Удивительно, но в кадрах из фильма, которые можно найти в сети, практически нигде не замечен главный антигерой – отец Паисий, насильник-убийца панночки и охотник за тысячью червоных пана сотника, на которые батюшка мечтает отстроить «целый монастырь». Но уж совсем удивительно, что Википедия в изложении сюжета фильма и вовсе идет против фактов, заявляя, что убийцей, скрывавшимся под шкурой Вия, оказался Хома Брут, которому панночка «отказала в любви». Сложно предположить, что в Википедии заработала патриархийная цензура, тем более, что убедиться в обратном может любой, отправившись в кинозал и получив признание от самого отца Паисия с экрана. Логично ожидать, что патриархия захочет предпринять через своих "народных" активистов попытку объявить фильм антицерковным.
Отсылки к актуальной повестке дня в «Вий 3D» столь недвусмысленны, сколь и ненавязчивы. В фильме, съемки которого были начаты еще в 2005-м году, есть и иронический отклик на всевозможные миссионерские «изобретения» РПЦ («я миссионерствовал по Европам» — говорит Паисий – «и знаю, как создать новую религию с использованием ваших же европейских изобретений»), и панорама «народного молитвенного стояния» против кощунства в главном храме столицы, и общий пафос последних лет патриаршества Кирилла, проходящих под лозунгом «Христос воскресе! …Это не должно повториться!»

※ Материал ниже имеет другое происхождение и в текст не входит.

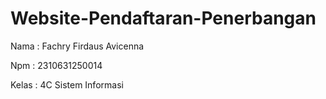 # Website-Pendaftaran-Penerbangan

Nama  : Fachry Firdaus Avicenna

Npm   : 2310631250014

Kelas : 4C Sistem Informasi

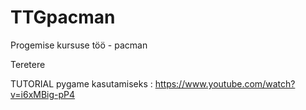 # TTGpacman
Progemise kursuse töö - pacman

Teretere


TUTORIAL pygame kasutamiseks : https://www.youtube.com/watch?v=i6xMBig-pP4
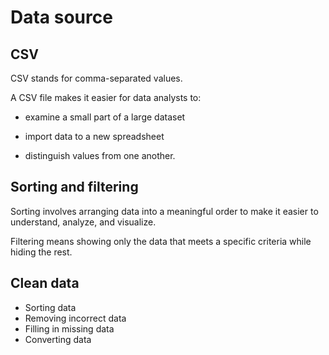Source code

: # Data source

## CSV

CSV stands for comma-separated values.

A CSV file makes it easier for data analysts to:

- examine a small part of a large dataset

- import data to a new spreadsheet

- distinguish values from one another.

## Sorting and filtering

Sorting involves arranging data into a meaningful order to make it easier to understand, analyze, and visualize.

Filtering means showing only the data that meets a specific criteria while hiding the rest.

## Clean data

- Sorting data
- Removing incorrect data
- Filling in missing data
- Converting data


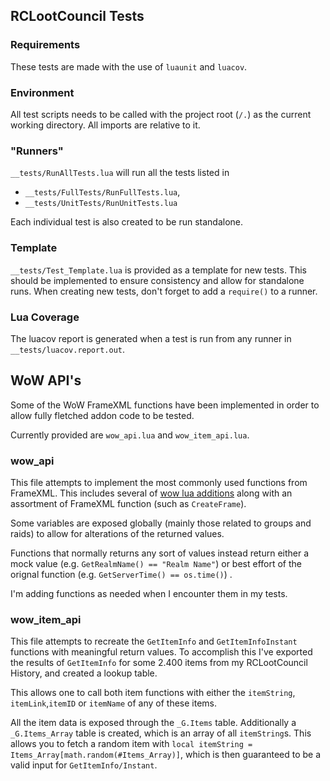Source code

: ## RCLootCouncil Tests

### Requirements
These tests are made with the use of `luaunit` and `luacov`.

### Environment
All test scripts needs to be called with the project root (`/.`) as the current working directory. All imports are relative to it.

### "Runners"
`__tests/RunAllTests.lua` will run all the tests listed in
* `__tests/FullTests/RunFullTests.lua`,
* `__tests/UnitTests/RunUnitTests.lua`

Each individual test is also created to be run standalone.

### Template
`__tests/Test_Template.lua` is provided as a template for new tests. This should be implemented to ensure consistency and allow for standalone runs. When creating new tests, don't forget to add a `require()` to a runner.

### Lua Coverage
The luacov report is generated when a test is run from any runner in `__tests/luacov.report.out`.

## WoW API's
Some of the WoW FrameXML functions have been implemented in order to allow fully fletched addon code to be tested.

Currently provided are `wow_api.lua` and `wow_item_api.lua`.

### wow_api
This file attempts to implement the most commonly used functions from FrameXML. This includes several of [wow lua additions](https://wow.gamepedia.com/Lua_functions) along with an assortment of FrameXML function (such as `CreateFrame`).

Some variables are exposed globally (mainly those related to groups and raids) to allow for alterations of the returned values.

Functions that normally returns any sort of values instead return either a mock value (e.g. `GetRealmName() == "Realm Name"`) or best effort of the orignal function (e.g. `GetServerTime() == os.time()`) .

I'm adding functions as needed when I encounter them in my tests.

### wow_item_api
This file attempts to recreate the `GetItemInfo` and `GetItemInfoInstant` functions with meaningful return values. To accomplish this I've exported the results of `GetItemInfo` for some 2.400 items from my RCLootCouncil History, and created a lookup table.

This allows one to call both item functions with either the `itemString`, `itemLink`,`itemID` or `itemName` of any of these items.

All the item data is exposed through the `_G.Items` table. Additionally a `_G.Items_Array` table is created, which is an array of all `itemString`s. This allows you to fetch a random item with `local itemString = Items_Array[math.random(#Items_Array)]`, which is then guaranteed to be a valid input for `GetItemInfo/Instant`.
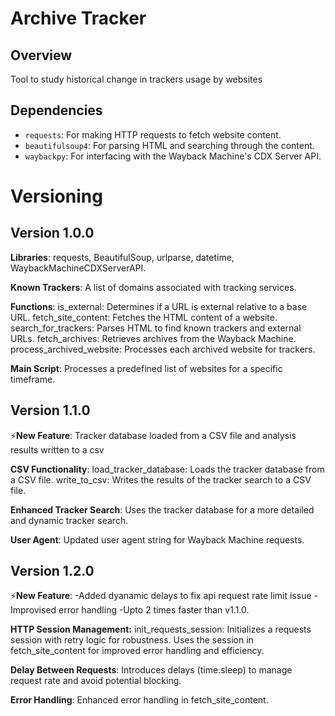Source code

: # Archive Tracker

## Overview
Tool to study historical change in trackers usage by websites

## Dependencies
- `requests`: For making HTTP requests to fetch website content.
- `beautifulsoup4`: For parsing HTML and searching through the content.
- `waybackpy`: For interfacing with the Wayback Machine's CDX Server API.

# Versioning

## Version 1.0.0
**Libraries**: requests, BeautifulSoup, urlparse, datetime, WaybackMachineCDXServerAPI.

**Known Trackers**: A list of domains associated with tracking services.

**Functions**:
is_external: Determines if a URL is external relative to a base URL.
fetch_site_content: Fetches the HTML content of a website.
search_for_trackers: Parses HTML to find known trackers and external URLs.
fetch_archives: Retrieves archives from the Wayback Machine.
process_archived_website: Processes each archived website for trackers.

**Main Script**: Processes a predefined list of websites for a specific timeframe.

## Version 1.1.0
⚡️**New Feature**: Tracker database loaded from a CSV file and analysis results written to a csv

**CSV Functionality**:
load_tracker_database: Loads the tracker database from a CSV file.
write_to_csv: Writes the results of the tracker search to a CSV file.

**Enhanced Tracker Search**: Uses the tracker database for a more detailed and dynamic tracker search.

**User Agent**: Updated user agent string for Wayback Machine requests.


## Version 1.2.0
⚡️**New Feature**: 
-Added dyanamic delays to fix api request rate limit issue
-Improvised error handling
-Upto 2 times faster than v1.1.0.

**HTTP Session Management:**
init_requests_session: Initializes a requests session with retry logic for robustness.
Uses the session in fetch_site_content for improved error handling and efficiency.

**Delay Between Requests**: Introduces delays (time.sleep) to manage request rate and avoid potential blocking.

**Error Handling**: Enhanced error handling in fetch_site_content.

Надо заметить, что культурный фронт преподнес к пятилетию патриаршей интронизации сразу несколько «даров» с идентичным содержанием. Наряду с Олегом Степченко, столько лет тянувшим с выпуском своего «Вия», тот же образ батюшки-убийцы и деконструкцию Русского Ужаса как реальности, эманирующей из лона православного церковного лидера, заявил и театральный режиссер Константин Богомолов — в спектакле "Карамазовы", собирающем полный зал МХТ. Режиссер отождествляет «смердящего старца» Зосиму и Смердякова, убийцу Карамазова. А фильмы «ужасов», которыми засматриваются уже герои Достоевского, — медленно, но верно приводят зрителя в ОВД «Дальнее» (в спектакле – ОВД «Мокрое»), известное богомольностью его сотрудников-садистов. Сравнение фильма со спектаклем напрашивается – слишком много параллелей – несмотря на совершенно различное художественное решение. (Богомолов действует в русле «бриколажа» своего кумира, В. Сорокина, а Степченко решает «Вия», скорее, в стиле сериала "Шерлок"). Но есть и другое различие: Гоголь, пожалуй, гораздо лучше очерчивает нашу эпоху духовных скреп с ее криками: "Вий!", "Ведьмы!!!", "Курица!" — чем обескураживающее откровение Достоевского: "Старец-то провонял!"
По-своему замечательной в новом «Вие» оказывается и судьба английского картографа, отправившегося по следам мертвой панночки и «сгинувшего Брута». Не верящий «ни в Бога, ни в черта», по его собственному признанию, ученый обращается в веру Христову прямо посреди «проклятой церкви»: деревянное Распятие падает, спасая Грина от верной смерти, а отца Паисия отправляет в тот самый ад, который он готовил другим. Получив спасение от лица Христова, Грин «чувствует дыхание Бога». Равно как и богобоязненные хуторяне, восставшие наконец против собственного страха по слову мудрого старого казака (последняя, блестяще исполненная роль Валерия Золотухина), понимают, что «в людях спасение» и «казакам нечего бояться».